Nengo is a Python library for building and simulating large-scale neural models. Nengo can create sophisticated spiking and non-spiking neural simulations with sensible defaults in a few lines of code. Yet, Nengo is highly extensible and flexible. You can define your own neuron types and learning rules, get input directly from hardware, build and run deep neural networks, drive robots, and even simulate your model on a completely different neural simulator or neuromorphic hardware.

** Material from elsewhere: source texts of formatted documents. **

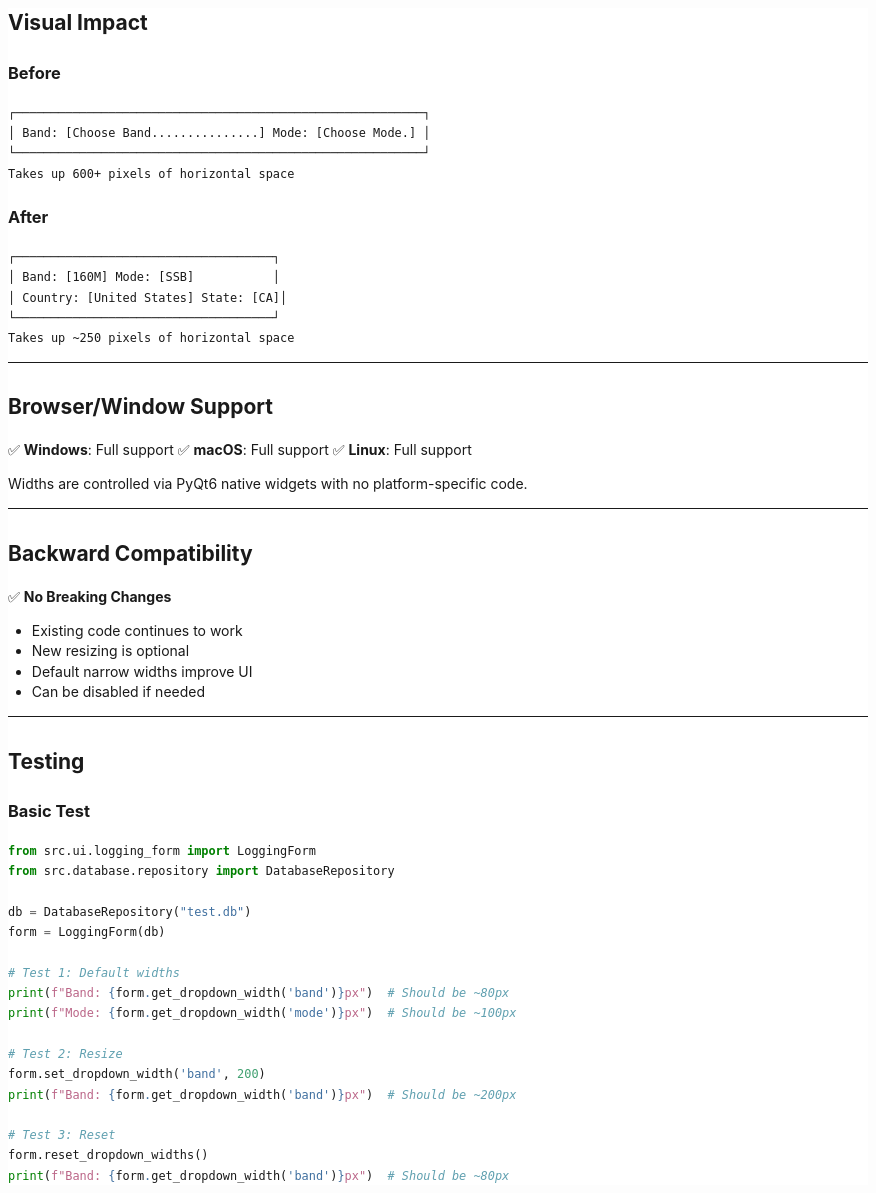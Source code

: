 
## Visual Impact

### Before
```
┌─────────────────────────────────────────────────────────┐
│ Band: [Choose Band...............] Mode: [Choose Mode.] │
└─────────────────────────────────────────────────────────┘
Takes up 600+ pixels of horizontal space
```

### After
```
┌────────────────────────────────────┐
│ Band: [160M] Mode: [SSB]           │
│ Country: [United States] State: [CA]│
└────────────────────────────────────┘
Takes up ~250 pixels of horizontal space
```

---

## Browser/Window Support

✅ **Windows**: Full support
✅ **macOS**: Full support
✅ **Linux**: Full support

Widths are controlled via PyQt6 native widgets with no platform-specific code.

---

## Backward Compatibility

✅ **No Breaking Changes**
- Existing code continues to work
- New resizing is optional
- Default narrow widths improve UI
- Can be disabled if needed

---

## Testing

### Basic Test

```python
from src.ui.logging_form import LoggingForm
from src.database.repository import DatabaseRepository

db = DatabaseRepository("test.db")
form = LoggingForm(db)

# Test 1: Default widths
print(f"Band: {form.get_dropdown_width('band')}px")  # Should be ~80px
print(f"Mode: {form.get_dropdown_width('mode')}px")  # Should be ~100px

# Test 2: Resize
form.set_dropdown_width('band', 200)
print(f"Band: {form.get_dropdown_width('band')}px")  # Should be ~200px

# Test 3: Reset
form.reset_dropdown_widths()
print(f"Band: {form.get_dropdown_width('band')}px")  # Should be ~80px
```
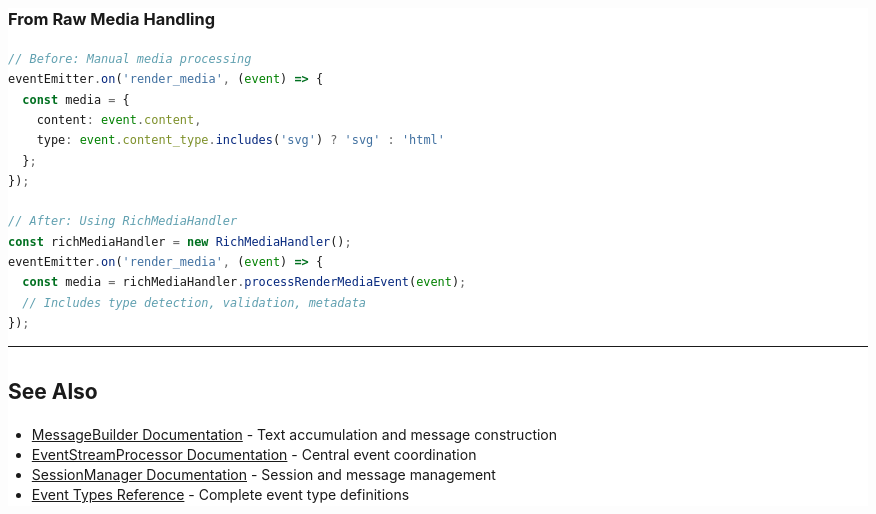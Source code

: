 ### From Raw Media Handling

```typescript
// Before: Manual media processing
eventEmitter.on('render_media', (event) => {
  const media = {
    content: event.content,
    type: event.content_type.includes('svg') ? 'svg' : 'html'
  };
});

// After: Using RichMediaHandler
const richMediaHandler = new RichMediaHandler();
eventEmitter.on('render_media', (event) => {
  const media = richMediaHandler.processRenderMediaEvent(event);
  // Includes type detection, validation, metadata
});
```

---

## See Also

- [MessageBuilder Documentation](./MessageBuilder.md) - Text accumulation and message construction
- [EventStreamProcessor Documentation](./EventStreamProcessor.md) - Central event coordination
- [SessionManager Documentation](./SessionManager.md) - Session and message management
- [Event Types Reference](./EventTypes.md) - Complete event type definitions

Nengo depends on NumPy, and we recommend that you install NumPy before installing Nengo. If you're not sure how to do this, we recommend using Anaconda.
To install Nengo:
pip install nengo
If you have difficulty installing Nengo or NumPy, please read the more detailed Nengo installation instructions first.
If you'd like to install Nengo from source, please read the developer installation instructions.
Nengo is tested to work on Python 3.5 and above. Python 2.7 and Python 3.4 were supported up to and including Nengo 2.8.0.
Here are six of many examples showing how Nengo enables the creation and simulation of large-scale neural models in few lines of code.
- 100 LIF neurons representing a sine wave
- Computing the square across a neural connection
- Controlled oscillatory dynamics with a recurrent connection
- Learning a communication channel with the PES rule
- Simple question answering with the Semantic Pointer Architecture
- A summary of the principles underlying all of these examples
Usage and API documentation can be found at https://www.nengo.ai/nengo/.
To build the documentation yourself, run the following command:
python setup.py build_sphinx
This requires Pandoc to be installed, as well as some additional Python packages. For more details, see the Developer Guide.